TASK DETAILS: Please copy exactly every line from the one that contains "Finally, if you" to the end of the data below, with both ends included and no other lines.

LISTED ENTRIES:
+++++

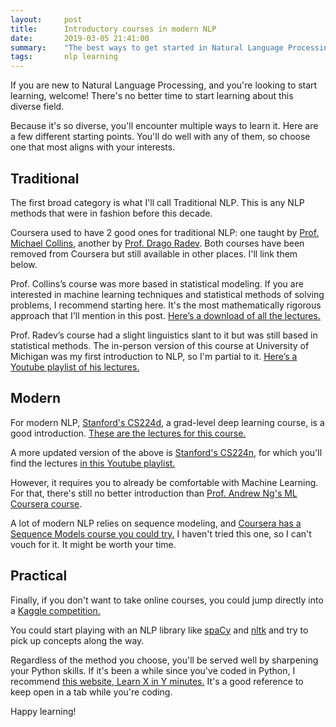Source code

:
 ```yaml
---
layout:     post
title:      Introductory courses in modern NLP
date:       2019-03-05 21:41:00
summary:    "The best ways to get started in Natural Language Processing as of March 2019."
tags:       nlp learning
---
```


If you are new to Natural Language Processing, and you're looking to start learning, welcome! There's no better time to start learning about this diverse field.

Because it's so diverse, you'll encounter multiple ways to learn it. Here are a few different starting points. You'll do well with any of them, so choose one that most aligns with your interests.

## Traditional

The first broad category is what I'll call Traditional NLP. This is any NLP methods that were in fashion before this decade.

Coursera used to have 2 good ones for traditional NLP: one taught by [Prof. Michael Collins](http://www.cs.columbia.edu/~mcollins/), another by [Prof. Drago Radev](https://cpsc.yale.edu/people/dragomir-radev). Both courses have been removed from Coursera but still available in other places. I'll link them below.

Prof. Collins’s course was more based in statistical modeling. If you are interested in machine learning techniques and statistical methods of solving problems, I recommend starting here. It's the most mathematically rigorous approach that I'll mention in this post. [Here’s a download of all the lectures.](http://academictorrents.com/details/f99e7184fca947ee8f77901679e171fcadbf82e7) 

Prof. Radev’s course had a slight linguistics slant to it but was still based in statistical methods. The in-person version of this course at University of Michigan was my first introduction to NLP, so I'm partial to it. [Here’s a Youtube playlist of his lectures.](https://www.youtube.com/watch?v=n25JjoixM3I&list=PLLssT5z_DsK8BdawOVCCaTCO99Ya58ryR)

## Modern

For modern NLP, [Stanford's CS224d](http://cs224d.stanford.edu/), a grad-level deep learning course, is a good introduction. [These are the lectures for this course.](https://www.youtube.com/watch?v=n25JjoixM3I&list=PLLssT5z_DsK8BdawOVCCaTCO99Ya58ryR)

A more updated version of the above is [Stanford's CS224n](http://web.stanford.edu/class/cs224n/), for which you'll find the lectures [in this Youtube playlist.](https://www.youtube.com/playlist?list=PL3FW7Lu3i5Jsnh1rnUwq_TcylNr7EkRe6)

However, it requires you to already be comfortable with Machine Learning. For that, there's still no better introduction than [Prof. Andrew Ng's ML Coursera course](https://www.coursera.org/learn/machine-learning).

A lot of modern NLP relies on sequence modeling, and [Coursera has a Sequence Models course you could try.](https://www.coursera.org/learn/nlp-sequence-models) I haven't tried this one, so I can't vouch for it. It might be worth your time.

## Practical

Finally, if you don't want to take online courses, you could jump directly into a [Kaggle competition.](https://www.kaggle.com/)

You could start playing with an NLP library like [spaCy](https://spacy.io/) and [nltk](http://www.nltk.org/) and try to pick up concepts along the way.

Regardless of the method you choose, you'll be served well by sharpening your Python skills. If it's been a while since you've coded in Python, I recommend [this website, Learn X in Y minutes.](https://learnxinyminutes.com/docs/python3/) It's a good reference to keep open in a tab while you're coding.

Happy learning!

+++++

RESPONSE AREA:
Finally, if you don't want to take online courses, you could jump directly into a [Kaggle competition.](https://www.kaggle.com/)

You could start playing with an NLP library like [spaCy](https://spacy.io/) and [nltk](http://www.nltk.org/) and try to pick up concepts along the way.

Regardless of the method you choose, you'll be served well by sharpening your Python skills. If it's been a while since you've coded in Python, I recommend [this website, Learn X in Y minutes.](https://learnxinyminutes.com/docs/python3/) It's a good reference to keep open in a tab while you're coding.

Happy learning!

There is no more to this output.